**Task to carry out**
In this exercise, set down every entry that follows exactly as it appears.
****************
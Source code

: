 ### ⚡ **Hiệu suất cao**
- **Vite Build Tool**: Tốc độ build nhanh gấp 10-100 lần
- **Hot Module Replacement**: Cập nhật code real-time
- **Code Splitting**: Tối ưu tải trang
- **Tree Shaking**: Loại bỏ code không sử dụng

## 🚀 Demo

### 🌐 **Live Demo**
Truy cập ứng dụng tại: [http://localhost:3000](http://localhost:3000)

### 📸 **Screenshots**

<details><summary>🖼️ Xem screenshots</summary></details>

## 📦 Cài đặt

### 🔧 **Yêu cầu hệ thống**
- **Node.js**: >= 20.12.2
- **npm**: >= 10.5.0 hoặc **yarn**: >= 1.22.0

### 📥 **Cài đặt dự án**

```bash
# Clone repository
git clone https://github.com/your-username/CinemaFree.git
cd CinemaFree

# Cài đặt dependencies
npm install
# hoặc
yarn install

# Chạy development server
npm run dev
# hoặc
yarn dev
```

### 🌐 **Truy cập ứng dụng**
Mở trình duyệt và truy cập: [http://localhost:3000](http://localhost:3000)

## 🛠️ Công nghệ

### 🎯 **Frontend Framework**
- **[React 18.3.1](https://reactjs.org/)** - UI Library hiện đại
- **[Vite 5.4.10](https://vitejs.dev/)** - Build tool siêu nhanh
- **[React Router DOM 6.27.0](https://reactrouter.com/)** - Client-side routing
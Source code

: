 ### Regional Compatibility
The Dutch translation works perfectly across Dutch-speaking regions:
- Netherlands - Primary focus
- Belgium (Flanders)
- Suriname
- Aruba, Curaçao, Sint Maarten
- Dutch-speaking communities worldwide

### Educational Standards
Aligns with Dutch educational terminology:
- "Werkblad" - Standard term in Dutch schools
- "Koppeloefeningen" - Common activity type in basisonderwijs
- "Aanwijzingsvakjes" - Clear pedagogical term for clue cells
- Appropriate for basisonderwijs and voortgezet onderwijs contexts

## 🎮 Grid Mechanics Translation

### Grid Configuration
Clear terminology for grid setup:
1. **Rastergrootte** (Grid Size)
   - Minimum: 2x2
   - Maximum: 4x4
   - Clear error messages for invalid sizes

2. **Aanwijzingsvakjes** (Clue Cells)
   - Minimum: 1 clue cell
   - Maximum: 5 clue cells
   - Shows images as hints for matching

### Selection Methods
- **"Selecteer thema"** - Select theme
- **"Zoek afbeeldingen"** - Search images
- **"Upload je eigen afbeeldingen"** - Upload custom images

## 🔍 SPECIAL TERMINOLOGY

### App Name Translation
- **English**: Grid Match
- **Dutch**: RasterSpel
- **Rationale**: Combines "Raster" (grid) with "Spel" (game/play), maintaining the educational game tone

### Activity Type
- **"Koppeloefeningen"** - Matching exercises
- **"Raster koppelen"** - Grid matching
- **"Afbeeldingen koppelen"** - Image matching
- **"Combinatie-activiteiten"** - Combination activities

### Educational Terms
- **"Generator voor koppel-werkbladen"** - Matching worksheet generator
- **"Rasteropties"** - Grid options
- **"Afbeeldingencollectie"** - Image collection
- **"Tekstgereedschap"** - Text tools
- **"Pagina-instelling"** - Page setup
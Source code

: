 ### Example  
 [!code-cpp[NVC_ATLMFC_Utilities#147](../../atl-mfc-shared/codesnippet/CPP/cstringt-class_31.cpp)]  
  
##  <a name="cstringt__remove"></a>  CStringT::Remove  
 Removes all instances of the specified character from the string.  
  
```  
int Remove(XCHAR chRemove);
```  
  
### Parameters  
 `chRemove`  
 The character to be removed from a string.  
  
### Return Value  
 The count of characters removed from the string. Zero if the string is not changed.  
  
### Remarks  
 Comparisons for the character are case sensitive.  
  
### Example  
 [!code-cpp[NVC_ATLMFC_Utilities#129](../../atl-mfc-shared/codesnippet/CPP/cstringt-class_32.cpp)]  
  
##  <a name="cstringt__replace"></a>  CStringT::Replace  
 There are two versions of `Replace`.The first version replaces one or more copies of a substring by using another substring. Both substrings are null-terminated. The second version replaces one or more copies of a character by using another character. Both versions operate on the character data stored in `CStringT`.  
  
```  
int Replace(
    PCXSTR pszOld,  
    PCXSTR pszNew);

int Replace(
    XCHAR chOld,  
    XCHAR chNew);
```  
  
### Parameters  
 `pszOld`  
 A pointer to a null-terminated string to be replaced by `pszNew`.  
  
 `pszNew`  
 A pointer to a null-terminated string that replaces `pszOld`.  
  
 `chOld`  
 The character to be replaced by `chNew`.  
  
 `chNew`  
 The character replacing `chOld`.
****************
**Reply to the exercise**
Source code

: ### ⚡ **Hiệu suất cao**
- **Vite Build Tool**: Tốc độ build nhanh gấp 10-100 lần
- **Hot Module Replacement**: Cập nhật code real-time
- **Code Splitting**: Tối ưu tải trang
- **Tree Shaking**: Loại bỏ code không sử dụng

## 🚀 Demo

### 🌐 **Live Demo**
Truy cập ứng dụng tại: [http://localhost:3000](http://localhost:3000)

### 📸 **Screenshots**

<details><summary>🖼️ Xem screenshots</summary></details>

## 📦 Cài đặt

### 🔧 **Yêu cầu hệ thống**
- **Node.js**: >= 20.12.2
- **npm**: >= 10.5.0 hoặc **yarn**: >= 1.22.0

### 📥 **Cài đặt dự án**

```bash
# Clone repository
git clone https://github.com/your-username/CinemaFree.git
cd CinemaFree

# Cài đặt dependencies
npm install
# hoặc
yarn install

# Chạy development server
npm run dev
# hoặc
yarn dev
```

### 🌐 **Truy cập ứng dụng**
Mở trình duyệt và truy cập: [http://localhost:3000](http://localhost:3000)

## 🛠️ Công nghệ

### 🎯 **Frontend Framework**
- **[React 18.3.1](https://reactjs.org/)** - UI Library hiện đại
- **[Vite 5.4.10](https://vitejs.dev/)** - Build tool siêu nhanh
- **[React Router DOM 6.27.0](https://reactrouter.com/)** - Client-side routing
Source code

: ### Regional Compatibility
The Dutch translation works perfectly across Dutch-speaking regions:
- Netherlands - Primary focus
- Belgium (Flanders)
- Suriname
- Aruba, Curaçao, Sint Maarten
- Dutch-speaking communities worldwide

### Educational Standards
Aligns with Dutch educational terminology:
- "Werkblad" - Standard term in Dutch schools
- "Koppeloefeningen" - Common activity type in basisonderwijs
- "Aanwijzingsvakjes" - Clear pedagogical term for clue cells
- Appropriate for basisonderwijs and voortgezet onderwijs contexts

## 🎮 Grid Mechanics Translation

### Grid Configuration
Clear terminology for grid setup:
1. **Rastergrootte** (Grid Size)
   - Minimum: 2x2
   - Maximum: 4x4
   - Clear error messages for invalid sizes

2. **Aanwijzingsvakjes** (Clue Cells)
   - Minimum: 1 clue cell
   - Maximum: 5 clue cells
   - Shows images as hints for matching

### Selection Methods
- **"Selecteer thema"** - Select theme
- **"Zoek afbeeldingen"** - Search images
- **"Upload je eigen afbeeldingen"** - Upload custom images

## 🔍 SPECIAL TERMINOLOGY

### App Name Translation
- **English**: Grid Match
- **Dutch**: RasterSpel
- **Rationale**: Combines "Raster" (grid) with "Spel" (game/play), maintaining the educational game tone

### Activity Type
- **"Koppeloefeningen"** - Matching exercises
- **"Raster koppelen"** - Grid matching
- **"Afbeeldingen koppelen"** - Image matching
- **"Combinatie-activiteiten"** - Combination activities

### Educational Terms
- **"Generator voor koppel-werkbladen"** - Matching worksheet generator
- **"Rasteropties"** - Grid options
- **"Afbeeldingencollectie"** - Image collection
- **"Tekstgereedschap"** - Text tools
- **"Pagina-instelling"** - Page setup
Source code

: ### Example  
 [!code-cpp[NVC_ATLMFC_Utilities#147](../../atl-mfc-shared/codesnippet/CPP/cstringt-class_31.cpp)]  
  
##  <a name="cstringt__remove"></a>  CStringT::Remove  
 Removes all instances of the specified character from the string.  
  
```  
int Remove(XCHAR chRemove);
```  
  
### Parameters  
 `chRemove`  
 The character to be removed from a string.  
  
### Return Value  
 The count of characters removed from the string. Zero if the string is not changed.  
  
### Remarks  
 Comparisons for the character are case sensitive.  
  
### Example  
 [!code-cpp[NVC_ATLMFC_Utilities#129](../../atl-mfc-shared/codesnippet/CPP/cstringt-class_32.cpp)]  
  
##  <a name="cstringt__replace"></a>  CStringT::Replace  
 There are two versions of `Replace`.The first version replaces one or more copies of a substring by using another substring. Both substrings are null-terminated. The second version replaces one or more copies of a character by using another character. Both versions operate on the character data stored in `CStringT`.  
  
```  
int Replace(
    PCXSTR pszOld,  
    PCXSTR pszNew);

int Replace(
    XCHAR chOld,  
    XCHAR chNew);
```  
  
### Parameters  
 `pszOld`  
 A pointer to a null-terminated string to be replaced by `pszNew`.  
  
 `pszNew`  
 A pointer to a null-terminated string that replaces `pszOld`.  
  
 `chOld`  
 The character to be replaced by `chNew`.  
  
 `chNew`  
 The character replacing `chOld`.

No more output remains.